American poet and activist

Lynda Jean Schraufnagel (October 29, 1950 – January 4, 1991) was an American poet and activist for feminist and socialist causes. Despite a brief literary career cut short by her early death, she was featured in The Best American Poetry twice and was the subject of a long tribute in verse by her teacher, Richard Howard.

==Life==
In the 1970s, while waitressing in Seattle, she joined the Freedom Socialist Party and its affiliate Radical Women and worked on the party's official newspaper, The Freedom Socialist, as a proofreader.
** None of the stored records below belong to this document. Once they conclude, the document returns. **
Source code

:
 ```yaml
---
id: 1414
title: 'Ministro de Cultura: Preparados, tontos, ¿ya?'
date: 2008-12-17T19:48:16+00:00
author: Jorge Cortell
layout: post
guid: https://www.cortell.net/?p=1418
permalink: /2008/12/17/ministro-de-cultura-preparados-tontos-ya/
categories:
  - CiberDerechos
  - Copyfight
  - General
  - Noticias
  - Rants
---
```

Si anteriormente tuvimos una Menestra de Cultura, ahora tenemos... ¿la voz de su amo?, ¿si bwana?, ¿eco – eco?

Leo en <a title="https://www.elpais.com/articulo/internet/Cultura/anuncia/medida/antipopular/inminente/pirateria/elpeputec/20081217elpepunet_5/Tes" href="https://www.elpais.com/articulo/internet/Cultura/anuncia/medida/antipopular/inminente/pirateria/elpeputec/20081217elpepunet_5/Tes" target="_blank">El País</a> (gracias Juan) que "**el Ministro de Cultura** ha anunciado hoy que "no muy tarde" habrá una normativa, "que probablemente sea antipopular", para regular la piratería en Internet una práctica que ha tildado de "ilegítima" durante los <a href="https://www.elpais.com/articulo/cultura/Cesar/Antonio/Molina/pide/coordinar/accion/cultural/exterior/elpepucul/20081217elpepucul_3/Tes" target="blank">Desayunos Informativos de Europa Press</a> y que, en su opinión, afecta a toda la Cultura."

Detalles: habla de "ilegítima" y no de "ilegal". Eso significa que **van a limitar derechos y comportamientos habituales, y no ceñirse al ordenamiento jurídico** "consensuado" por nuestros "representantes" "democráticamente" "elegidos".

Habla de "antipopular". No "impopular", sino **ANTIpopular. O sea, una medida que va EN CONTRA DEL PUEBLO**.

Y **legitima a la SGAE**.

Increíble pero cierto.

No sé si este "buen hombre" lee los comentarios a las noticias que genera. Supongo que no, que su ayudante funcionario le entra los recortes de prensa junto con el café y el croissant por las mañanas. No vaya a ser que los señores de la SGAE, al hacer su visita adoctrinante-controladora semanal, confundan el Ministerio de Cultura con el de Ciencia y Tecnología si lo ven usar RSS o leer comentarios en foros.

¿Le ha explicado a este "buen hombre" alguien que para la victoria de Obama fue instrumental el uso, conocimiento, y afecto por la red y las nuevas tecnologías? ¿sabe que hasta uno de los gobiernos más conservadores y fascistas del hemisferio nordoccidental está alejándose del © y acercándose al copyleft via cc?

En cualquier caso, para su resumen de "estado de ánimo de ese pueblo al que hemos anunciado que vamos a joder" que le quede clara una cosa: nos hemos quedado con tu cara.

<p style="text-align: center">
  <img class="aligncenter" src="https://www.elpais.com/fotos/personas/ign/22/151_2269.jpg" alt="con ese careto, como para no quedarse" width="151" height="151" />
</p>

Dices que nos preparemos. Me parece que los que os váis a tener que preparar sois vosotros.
She also contributed an editorial defending abortion rights and calling feminists' attention to the death of Rosie Jimenez. In the 1980s, Schraufnagel began focusing on poetry, helping to found the feminist magazine Backbone: A Journal of Women's Literature. She then moved to Houston to pursue an M.A. in creative writing at the University of Houston, where she also taught. She graduated in 1987 with a collection of poems, titled "The Lighted Face of the Bar Clock," as her thesis. She was awarded a fellowship at the Fine Arts Work Center in Provincetown for the academic year 1989 to 1990. She died at the age of 40 in 1991.

==Work and recognition==
Schraufnagel's poems explored the troubled experience of American women with deep sympathy; when her "Carnival" was published in Feminist Studies, the editors described it in their preface as "a forgiving fantasy" of "a mother's oppressive marriage and subsequent abandonment of her children." Her poem "Trappings" was included by editor Donald Hall in The Best American Poetry 1989. At the time of her death she was described as "relatively obscure."

After her death, an outpouring of grief coincided with wider publication and appreciation of her work. Her poem "Trial" was included by Charles Simic in The Best American Poetry 1992, accompanied by a note from Richard Howard, her former teacher at Houston, mourning her "manic glee." In a review of the book, Stephen Margulies singles out her poem as "a trial by funkiness, a vitally weary, broken-neon-sign account of drugs and Vietnam veterans and working at diners and the guilt of refusing guilt, the numb shame of denying mercy." Howard also published a long poem describing her "inordinate life" and fierce radicalism, "To the Tenth Muse," saying that "she would tolerate my classroom in order to show cause / for later parlays"; the poem's final stanzas state: "Merely I observed / in her (and with her / in myself) that our deepest desire aims at transformation." Howard sketches out her life in brief: "the nuns had taught her / to bear the ennui / of almost any routine"; she had been a "bank-teller, waitress"; "she had been married, / yes, but he was a transvestite"; she was "Angular, graceful" and bore "the mask of a scornful dyke." Several other poems and books published in the 1990s were dedicated to her memory, including Nancy Eimers's "In the New Year" and "Space Life" and Cathleen Calbert's Bad Judgment.